One day, Segre told me he had been informed by one of his contacts that the Italian government considered Berlusconi to be too powerful, since he controlled three Italian television channels, as many as the Italian public broadcasting system. The government wanted to take away one of Berlusconi’s channels, under the pretense that these channels broadcast nothing but entertainment.
I suggested that Segre and I carry out interviews with the best brains in the world within various fields, and that these interviews be broadcast late at night by Berlusconi’s TV channels. This would have a double advantage: With such a prestigious program, no longer could anyone claim there was only entertainment on the channels. In addition, not much advertising revenue would be lost on such programming at late evening hours.
Our contacts liked the proposal very much and set up a meeting for the two of us with Berlusconi. One day before the meeting was to take place, the Italian police came to see Berlusconi in order to investigate major corruption charges. Our meeting was canceled. Berlusconi decided to go into politics, which would protect him from the Justice Department officials. It was both the beginning of Berlusconi’s path to becoming the prime minister of Italy, and the end of our project, which would have been extremely interesting to implement.
In 1994 I interviewed Segre for my post-Oslo Accords book, Israel’s New Future.

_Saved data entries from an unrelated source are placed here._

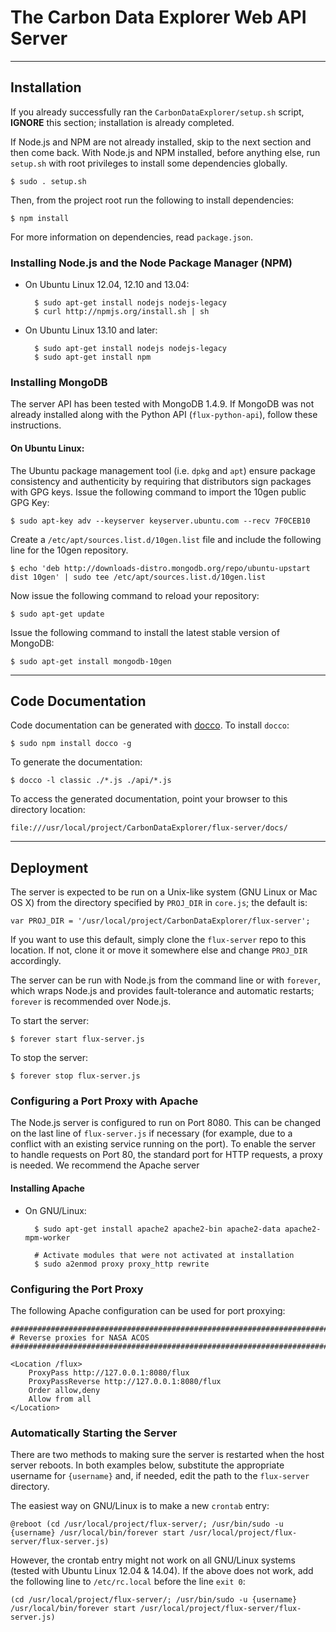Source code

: The Carbon Data Explorer Web API Server
=======================================

* * * * * * * * * * * * * * * * * * * * * * * * * * * * * * * * * * * * * * * *

Installation
---------------------------------

If you already successfully ran the `CarbonDataExplorer/setup.sh` script,
**IGNORE** this section; installation is already completed.

If Node.js and NPM are not already installed, skip to the next section and then come back.
With Node.js and NPM installed, before anything else, run `setup.sh` with root privileges to install some dependencies globally.

    $ sudo . setup.sh

Then, from the project root run the following to install dependencies:

    $ npm install

For more information on dependencies, read `package.json`.


### Installing Node.js and the Node Package Manager (NPM)

* On Ubuntu Linux 12.04, 12.10 and 13.04:

        $ sudo apt-get install nodejs nodejs-legacy
        $ curl http://npmjs.org/install.sh | sh

* On Ubuntu Linux 13.10 and later:

        $ sudo apt-get install nodejs nodejs-legacy
        $ sudo apt-get install npm


### Installing MongoDB

The server API has been tested with MongoDB 1.4.9. If MongoDB was not already installed along with the Python API (`flux-python-api`), follow these instructions.

#### On Ubuntu Linux:

The Ubuntu package management tool (i.e. `dpkg` and `apt`) ensure package consistency and authenticity by requiring that distributors sign packages with GPG keys. Issue the following command to import the 10gen public GPG Key:

    $ sudo apt-key adv --keyserver keyserver.ubuntu.com --recv 7F0CEB10

Create a `/etc/apt/sources.list.d/10gen.list` file and include the following line for the 10gen repository.

    $ echo 'deb http://downloads-distro.mongodb.org/repo/ubuntu-upstart dist 10gen' | sudo tee /etc/apt/sources.list.d/10gen.list

Now issue the following command to reload your repository:

    $ sudo apt-get update

Issue the following command to install the latest stable version of MongoDB:

    $ sudo apt-get install mongodb-10gen


* * * * * * * * * * * * * * * * * * * * * * * * * * * * * * * * * * * * * * *

Code Documentation
---------------------------------

Code documentation can be generated with [docco](http://jashkenas.github.io/docco/). To install `docco`:

    $ sudo npm install docco -g

To generate the documentation:

    $ docco -l classic ./*.js ./api/*.js

To access the generated documentation, point your browser to this directory location:

    file:///usr/local/project/CarbonDataExplorer/flux-server/docs/


* * * * * * * * * * * * * * * * * * * * * * * * * * * * * * * * * * * * * * *

Deployment
---------------------------------

The server is expected to be run on a Unix-like system (GNU Linux or Mac OS X) from the directory specified by `PROJ_DIR` in `core.js`; the default is:

    var PROJ_DIR = '/usr/local/project/CarbonDataExplorer/flux-server';

If you want to use this default, simply clone the `flux-server` repo to this location.
If not, clone it or move it somewhere else and change `PROJ_DIR` accordingly.

The server can be run with Node.js from the command line or with `forever`, which wraps Node.js and provides fault-tolerance and automatic restarts; `forever` is recommended over Node.js.

To start the server:

    $ forever start flux-server.js

To stop the server:

    $ forever stop flux-server.js


### Configuring a Port Proxy with Apache

The Node.js server is configured to run on Port 8080.
This can be changed on the last line of `flux-server.js` if necessary (for example, due to a conflict with an existing service running on the port).
To enable the server to handle requests on Port 80, the standard port for HTTP requests, a proxy is needed.
We recommend the Apache server

#### Installing Apache

* On GNU/Linux:

        $ sudo apt-get install apache2 apache2-bin apache2-data apache2-mpm-worker

        # Activate modules that were not activated at installation
        $ sudo a2enmod proxy proxy_http rewrite

### Configuring the Port Proxy

The following Apache configuration can be used for port proxying:

    ############################################################################
    # Reverse proxies for NASA ACOS
    ############################################################################

    <Location /flux>
        ProxyPass http://127.0.0.1:8080/flux
        ProxyPassReverse http://127.0.0.1:8080/flux
        Order allow,deny
        Allow from all
    </Location>

### Automatically Starting the Server

There are two methods to making sure the server is restarted when the host server reboots.
In both examples below, substitute the appropriate username for `{username}` and, if needed, edit the path to the `flux-server` directory.

The easiest way on GNU/Linux is to make a new `crontab` entry:

    @reboot (cd /usr/local/project/flux-server/; /usr/bin/sudo -u {username} /usr/local/bin/forever start /usr/local/project/flux-server/flux-server.js)

However, the crontab entry might not work on all GNU/Linux systems (tested with Ubuntu Linux 12.04 & 14.04).
If the above does not work, add the following line to `/etc/rc.local` before the line `exit 0`:

    (cd /usr/local/project/flux-server/; /usr/bin/sudo -u {username} /usr/local/bin/forever start /usr/local/project/flux-server/flux-server.js)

Rereading the text 20 years later, it shows his extraordinary insight. To quote one paragraph: “Europe does not seem to have renounced some aspects of its Shylock policy. It wants from Israel a pound of flesh in territorial concessions, without paying attention to the damage these may cause to the whole body as far as the defense capabilities of Israel are concerned. To insist on unilateral concessions after the Yugoslav experience would look comic – if it was not so tragic.”
In the last years of his life, Segre carried on as if he had no health problems. He spent much of his time in his new apartment in Jerusalem.
He brought with him an excellent Italian cook, who had previously wasted her great skills on the assembly line of the Fiat car company in Turin. On his balcony, Segre entertained his friends with fine meals and stories, as if he were decades younger.
Despite all his experiences, Segre remained a modest man. He did not think of himself as much of an academic, even though some of the universities he taught at were among the most prestigious in the world.
Any obituary can provide but a mere glimpse into the fascinating life of such a unique personality as Segre. May his memory be blessed.
The writer is a former chairman of the Jerusalem Center for Public Affairs, of which Prof. Segre was a fellow.